『ミニョ、明日はどうする!?』
ガイドブックを捲る手を止めたソヨンが、ミニョに聞いていた。
ヨーロッパの空港に着くなり、アフリカでそうであった様にパッパと手続きを済ませてしまうソヨンにきょろきょろしながらぼけっとしているだけのミニョは、子供の様に手を繋がれて、早口で交わされる英語とイタリア語、フランス語と数か国語を難なく操るソヨンに感心をしていた。
あれよ、あれよという間にタクシーに乗せられ着いた先は、湖の畔に建つコテージで、てっきりホテルに泊まると思っていたミニョは、質問をするよりも先に背中を押されて室内に招かれ、管理人だと
いう老夫婦と挨拶をしていた。
ミニョの英語に返って来た言葉は、聞きなれないものであったが、すぐに韓国語で話しかけてくれ、ここまで来て母国語が聞けることに安心を覚えたミニョは、あっさり、老夫婦と打ち解けていた。
『えっ!?オンニ!?何か言いましたかぁ!?』
夫人が作ったというお菓子を頬張り、子供の様に粉を付けた顔で振り向いたミニョをソヨンが笑った。
『ったく、何をしに来たのやら・・・』
閉じた本を棚に戻したソヨンは、ミニョの座るソファに近づいた。
『モッタ夫人の作るお菓子は、絶品だからね』
差し出されたフォークと皿を手にソヨンも堪能し始めた。
『ふふ、ここまで来て韓国料理が食べられるのも有難いです!けどぉ、これなら私、一緒に来なくても良かっふぁんじゃ・・・ホテルより快適ですよぉ・・・』
モッタ夫妻を紹介されてすぐ、ソヨンに場所の説明もされたミニョは、A.N.Jellの写真集の撮影は、このコテージを拠点に滞在中の面倒一切を夫妻が請け負ってくれることを聞かされていた。

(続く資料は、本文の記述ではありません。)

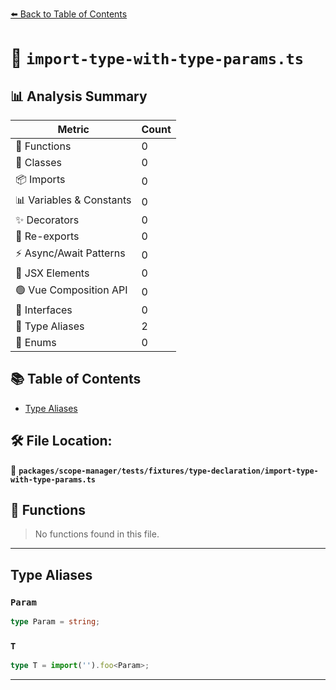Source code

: [⬅️ Back to Table of Contents](../../../../../index.md)

# 📄 `import-type-with-type-params.ts`

## 📊 Analysis Summary

| Metric | Count |
|--------|-------|
| 🔧 Functions | 0 |
| 🧱 Classes | 0 |
| 📦 Imports | 0 |
| 📊 Variables & Constants | 0 |
| ✨ Decorators | 0 |
| 🔄 Re-exports | 0 |
| ⚡ Async/Await Patterns | 0 |
| 💠 JSX Elements | 0 |
| 🟢 Vue Composition API | 0 |
| 📐 Interfaces | 0 |
| 📑 Type Aliases | 2 |
| 🎯 Enums | 0 |

## 📚 Table of Contents

- [Type Aliases](#type-aliases)

## 🛠️ File Location:
📂 **`packages/scope-manager/tests/fixtures/type-declaration/import-type-with-type-params.ts`**

## 🔧 Functions

> No functions found in this file.


---

## Type Aliases

### `Param`

```ts
type Param = string;
```

### `T`

```ts
type T = import('').foo<Param>;
```


---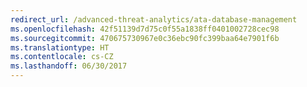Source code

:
```yaml
---
redirect_url: /advanced-threat-analytics/ata-database-management
ms.openlocfilehash: 42f51139d7d75c0f55a1838ff0401002728cec98
ms.sourcegitcommit: 470675730967e0c36ebc90fc399baa64e7901f6b
ms.translationtype: HT
ms.contentlocale: cs-CZ
ms.lasthandoff: 06/30/2017
---
```

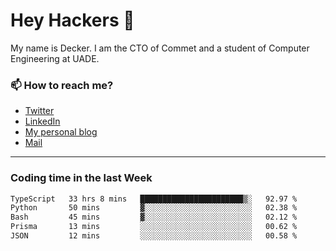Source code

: # Hey Hackers 👋

My name is Decker. I am the CTO of Commet and a student of Computer Engineering at UADE.

### 📫 How to reach me?
- [Twitter](https://x.com/0xDecker) 
- [LinkedIn](https://www.linkedin.com/in/decker-urbano/) 
- [My personal blog](http://decker.sh) 
- [Mail](mailto:me@decker.sh)

---

### Coding time in the last Week

<!--START_SECTION:waka-->

```txt
TypeScript   33 hrs 8 mins   ███████████████████████▒░   92.97 %
Python       50 mins         ▓░░░░░░░░░░░░░░░░░░░░░░░░   02.38 %
Bash         45 mins         ▓░░░░░░░░░░░░░░░░░░░░░░░░   02.12 %
Prisma       13 mins         ░░░░░░░░░░░░░░░░░░░░░░░░░   00.62 %
JSON         12 mins         ░░░░░░░░░░░░░░░░░░░░░░░░░   00.58 %
```

<!--END_SECTION:waka-->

コテージの持ち主は、ソヨンの友人だが、実質的にモッタ夫妻が自宅として使用して居り、そもそもミニョを伴ったソヨンの目的は、テギョンの潔癖症が要因であったにも関わらず食事も、寝室も星が付くほどのホテルと比べても遜色無く快適だ。
『モッタ夫人は、韓国料理もお上手です!他のお料理も美味しいですし!お掃除だって!』
『はは、まぁね、元々ホテルのシェフだったのよ。ご主人の定年に併せて引き抜いて来たの』
『えっ!?』
『そうそう、あの時は、何を仰っているんだろうと・・・あと1年待てばこれからは、家でゆっくり、ふたりのお茶の時間を楽しめるのにとそう思っていましたよ』
『でも、引き受けてくれて・・・感謝してるわ』
それは、まるで、ソヨンこそがこの家の主である事を表していたが、ミニョは、知らない振りを決め込んでいた。
ミナムとソヨンの会話が頭を過ぎった。
「チェ・ソヨンの名前を捨てなかったんだぁ・・・てっきり、向こうで捨てると思ってたけど・・・戸籍の整理、しなかったんだぁ・・・」
「しても良かったんだけどね・・・やっぱり私は、韓国人よ・・・どこにいても何をしても祖国は、祖国。親が誰かも解らないけど、ファーザー(神父)に貰った姓は捨てられないわ」
「あいつ・・・元気なの!?」
「ええ、元気にやってるわよ・・・結婚した途端大変だったけどね」
「大事にされた!?」
「今もされてるわよ!ほら!」
「それもあれも大事にされてるのとはちょっと違うんじゃない!?犯罪者かよ」
ミナムとソヨンは、けらけら笑って話をしていたが、その内容は、決して手放しで喜べるものでは無かった。
それを偶然立ち聞いてしまったミニョは、そそくさとその場を去った事を思い返していたのだった。